Op deze pagina zal iedere leesweek een leeshulp worden geplaatst. Een team van theologen uit verschillende kerken zal daarin gedachten meegeven die je kunnen helpen bij je leestocht.
Leeshulp – week 10 29 maart – 04 april 2015 |
1 Samuël 13-31 en 2 Samuël 1-11
Oorspronkelijk zijn de Samuëlboeken één geheel; daarna zijn ze in de Griekse vertaling gesplitst tot twee boeken.
De profeet Samuël kan niet worden beschouwd als de schrijver: het grootste deel van zijn boek speelt na zijn dood.
De beide boeken bevatten o.a. geschiedenissen van de eerste koningen van Israël: Saul en David, tussen 1040 en 970 v. C.
Het bevat stukken tekst afkomstig uit verschillende bronnen, maar toch is het één literaire compositie met als thema de verwerping van Saul en de verkiezing van David.
Vier schrijvers in één boek…
en daarom is het boek geen doorlopend verhaal. Het is goed om dat te beseffen bij het lezen.
Het boek is opgebouwd uit elkaar opvolgende schrijvers die het hebben bewerkt. Maar uiteindelijk is David de kern waar alles om draait.

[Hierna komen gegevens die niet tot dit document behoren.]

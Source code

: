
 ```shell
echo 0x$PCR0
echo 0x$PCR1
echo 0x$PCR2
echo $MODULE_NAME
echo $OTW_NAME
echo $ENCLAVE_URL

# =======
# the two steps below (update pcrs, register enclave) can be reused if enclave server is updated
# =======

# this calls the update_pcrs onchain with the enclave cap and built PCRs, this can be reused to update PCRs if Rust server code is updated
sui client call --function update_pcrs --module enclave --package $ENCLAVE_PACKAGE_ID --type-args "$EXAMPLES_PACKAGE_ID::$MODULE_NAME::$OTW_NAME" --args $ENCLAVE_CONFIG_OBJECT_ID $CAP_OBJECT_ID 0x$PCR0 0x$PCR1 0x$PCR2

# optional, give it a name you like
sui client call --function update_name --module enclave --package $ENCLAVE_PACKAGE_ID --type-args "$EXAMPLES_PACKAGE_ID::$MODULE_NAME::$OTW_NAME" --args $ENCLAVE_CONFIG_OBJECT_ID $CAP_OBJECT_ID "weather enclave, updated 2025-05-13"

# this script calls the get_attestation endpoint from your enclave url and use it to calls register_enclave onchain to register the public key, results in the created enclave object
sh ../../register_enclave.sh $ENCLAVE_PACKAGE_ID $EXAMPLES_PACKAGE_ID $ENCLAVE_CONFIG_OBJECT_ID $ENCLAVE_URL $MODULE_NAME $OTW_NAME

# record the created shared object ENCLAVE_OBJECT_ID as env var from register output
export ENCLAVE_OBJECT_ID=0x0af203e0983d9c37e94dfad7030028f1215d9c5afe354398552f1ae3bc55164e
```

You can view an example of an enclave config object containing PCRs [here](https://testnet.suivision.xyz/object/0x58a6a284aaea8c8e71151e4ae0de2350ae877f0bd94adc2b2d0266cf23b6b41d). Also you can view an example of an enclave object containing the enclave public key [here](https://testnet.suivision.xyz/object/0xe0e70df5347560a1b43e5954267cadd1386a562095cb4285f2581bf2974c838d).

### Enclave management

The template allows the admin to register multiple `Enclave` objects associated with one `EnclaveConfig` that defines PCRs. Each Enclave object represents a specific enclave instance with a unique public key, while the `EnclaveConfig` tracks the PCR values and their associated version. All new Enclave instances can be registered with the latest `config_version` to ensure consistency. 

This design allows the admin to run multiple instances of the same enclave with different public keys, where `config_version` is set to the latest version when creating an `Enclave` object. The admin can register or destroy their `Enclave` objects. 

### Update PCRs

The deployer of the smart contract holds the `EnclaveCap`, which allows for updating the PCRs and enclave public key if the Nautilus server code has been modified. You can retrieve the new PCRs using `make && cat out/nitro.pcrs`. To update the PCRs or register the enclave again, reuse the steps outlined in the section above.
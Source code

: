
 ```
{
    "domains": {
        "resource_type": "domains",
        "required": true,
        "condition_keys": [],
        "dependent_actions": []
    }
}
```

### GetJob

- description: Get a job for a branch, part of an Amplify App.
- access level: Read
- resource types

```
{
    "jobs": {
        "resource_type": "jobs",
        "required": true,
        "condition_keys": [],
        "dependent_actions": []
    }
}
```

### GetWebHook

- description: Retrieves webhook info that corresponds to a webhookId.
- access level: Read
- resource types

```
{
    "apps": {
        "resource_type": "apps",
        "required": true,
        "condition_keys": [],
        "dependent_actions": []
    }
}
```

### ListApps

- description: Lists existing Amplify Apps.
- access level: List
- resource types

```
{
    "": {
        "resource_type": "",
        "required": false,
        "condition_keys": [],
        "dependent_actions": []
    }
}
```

Er omheen worden (profetische) verhalen geschreven die vertellen over de tragische figuur van Saul en hem in verband brengen met Samuël. Er zijn teksten toegevoegd door priesters, maar ook oudere historische teksten.
Het centrale thema
van 1 en 2 Samuël is het ontstaan van het koningschap, met daarbij de centrale vraag: ‘Wat is het ware koningschap?’
Het koningschap blijkt een aanvechtbare zaak te zijn. Het kan niet functioneren zonder het kritische woord van de profeet.
Profeten zien het handelen van God in de geschiedenis. Het zijn mensen die weet hebben van de Wet van God, die als een wegwijzer voor het leven gezien kan worden. De profeten leven de Thora voor door hun eigen doen en laten.
De afgelopen week leerde u de profeet Samuël al een beetje kennen, een door God geroepene.
Aan hem was door God zelf het ambt van profeet toevertrouwd (1 Samuël 3: 20); in een tijd dat het woord van de Heer schaars was (1 Samuël 3: 1).
De ware koning
Deze boeken kennen veel schitterende verhalen. Maar ook zou je het boek kunnen lezen vanuit het centrale thema: ‘Wat is het ware koningschap?’
In 1 Samuël 8 draaide het om: de vraag om een koning.
In hoofdstuk 16 gaat het om een koning naar Gods hart.
Het hoofdstuk erna gaat het over: koning zijn in de naam van God.
Hoofdstuk 25 vertelt over koning zijn als het leren omgaan met macht.
2 Samuël 6: het koningschap als staan aan de kant van de minste is hier het centrale thema.
1 Samuël 13-31
Na de ongehoorzaamheid van Saul en zijn verwerping komen de verhalen over David. Als kind vond ik het prachtige verhalen om naar te luisteren. David tot koning gezalfd en de latere haat van koning Saul.
Maar ook hoe David grote hoogten bereikt als hij tot tweemaal toe Sauls leven spaart. Maar niet minder ook de geschiedenis tussen David en Jonathan en het verhaal van Saul bij de heks te Endor.
2 Samuël 1-11
Het mooie van de grote koning David vind ik dat niets menselijks hem vreemd is: David slaapt met Batseba.
Maar tegelijk mag de profeet Natan hem de belofte geven dat zijn huis en koningschap duurzaam zullen zijn.
David is van groot belang omdat hij de basis heeft gelegd voor het nationale en religieuze centrum van Israël: de verovering van Jeruzalem (hoofdstuk 5) en door de ark daarheen te brengen (hoofdstuk 6).
Verder ontdoet David zich definitief van de Filistijnen, de aartsvijanden van Israël, en onderwerpt hij hen.
Andere sterke teksten in dit gedeelte die ik zelf bijzonder vind zijn Davids klaagzang over de dood van Saul en Jonatan in hoofdstuk 1, en Davids dankgebed in hoofdstuk 7.
Piet Vellekoop, predikant te Maarssen, januari 2015 A.D.